I have spent the last two days sitting in a court room in support of my brother, Scott and his business partner. who are being sued by a third, ex-business partner. This is my first real live court experience. I have been called to jury duty a few times but each time the trail has been cancelled (thank heavens!). So I was thinking Law & Order court room. Not so much!!

I can't believe how one person can twist, turn, and construe the truth (and then convince his attorney) to be what he wants it to be. Am I prejudice since it's my brother? A little. I can't believe how common sense challenged some people are. Am I judging this person? Yes. Are there two sides to every story? Yes. Do I know the background of this case? Yes. Is there overwhelming evidence who is correct? Yes. Is this a moral issue? Yes. Is this a financial issue? Yes. Could this issue have been resolved without going court? Yes, a hundred times yes. Why are they in court? Pride. Do I have anything a stake in the judge's decision? Possibly, possibly not. Am I incredibly grateful for a brother has stood his ground, through this 2 year battle, for what he believes is right and honest? Yes, without a doubt. Am I grateful for a employment family who has supported Scott through all of this? Yes. At the end of the day, can I say I love my brother regardless of the outcome? Definitely, Yes!
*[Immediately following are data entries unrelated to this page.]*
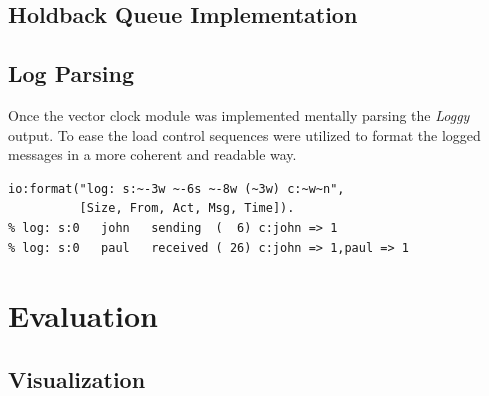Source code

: \documentclass[a4paper, 11pt]{article}
\begin{document}
\subsection{Holdback Queue Implementation}





\subsection{Log Parsing}

Once the vector clock module was implemented mentally parsing the \textit{Loggy} output.
To ease the load control sequences were utilized to format the logged messages in a more coherent and readable way.

\begin{verbatim}
io:format("log: s:~-3w ~-6s ~-8w (~3w) c:~w~n", 
          [Size, From, Act, Msg, Time]).
% log: s:0   john   sending  (  6) c:john => 1
% log: s:0   paul   received ( 26) c:john => 1,paul => 1
\end{verbatim}



\section{Evaluation}


\subsection{Visualization}
\end{document}
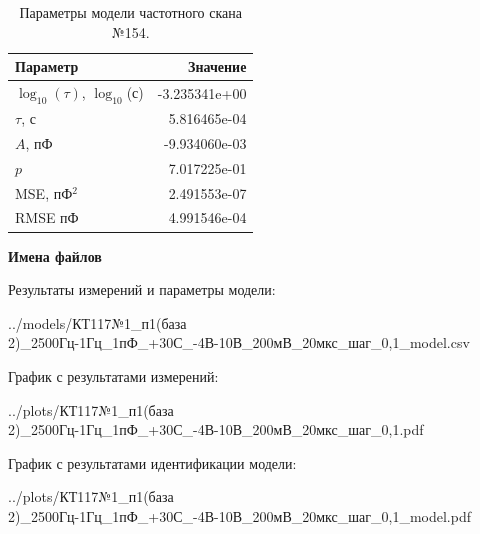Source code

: \begin{table}[!ht]
    \centering
    \caption{Параметры модели частотного скана №154.}
    \begin{tabular}{|l|r|}
        \hline
        Параметр                                       & Значение                  \\ \hline
        $\log_{10}(\tau)$, $\log_{10}$(с)              & -3.235341e+00             \\ \hline
        $\tau$, с                                      & 5.816465e-04              \\ \hline
        $A$, пФ                                        & -9.934060e-03             \\ \hline
        $p$                                            & 7.017225e-01              \\ \hline
        MSE, пФ$^2$                                    & 2.491553e-07              \\ \hline
        RMSE пФ                                        & 4.991546e-04              \\ \hline
    \end{tabular}
    \label{table:frequency_scan_model_154}
\end{table}

\textbf{Имена файлов}

Результаты измерений и параметры модели:

\scriptsize../models/КТ117№1\_п1(база 2)\_2500Гц-1Гц\_1пФ\_+30С\_-4В-10В\_200мВ\_20мкс\_шаг\_0,1\_model.csv
\normalsize

График с результатами измерений:

\scriptsize../plots/КТ117№1\_п1(база 2)\_2500Гц-1Гц\_1пФ\_+30С\_-4В-10В\_200мВ\_20мкс\_шаг\_0,1.pdf
\normalsize

График с результатами идентификации модели:

\scriptsize../plots/КТ117№1\_п1(база 2)\_2500Гц-1Гц\_1пФ\_+30С\_-4В-10В\_200мВ\_20мкс\_шаг\_0,1\_model.pdf
\normalsize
I'm sure Scott doesn't read my blog, but I want him to know how impressed I've been with his level headiness, his diligent research, his willingness to try to resolve the issue multiple times, his determination to persevere, his openness about the situation, his ability to analyze the situation and think rationally, his ability to continue on with daily obligations while this is hanging over his head, his love for his employees and family, and his honesty and integrity.

3 comments:

Anonymous said...

sorry courts not so fun But i tagged you and thats fun :-)
brooklyn

Amelia said...

I hope this is all over soon! I went to a trial for my Grandpa a few years back. It was heart breaking and exhausting. Good luck!

Justin said...

Sorry to hear about this Kara. I really do feel for you and your family. Jerin and Bryce just went through this recently and it isn't over. I just don't understand some people and the way they think. It is scary they are living among us. Hang in there!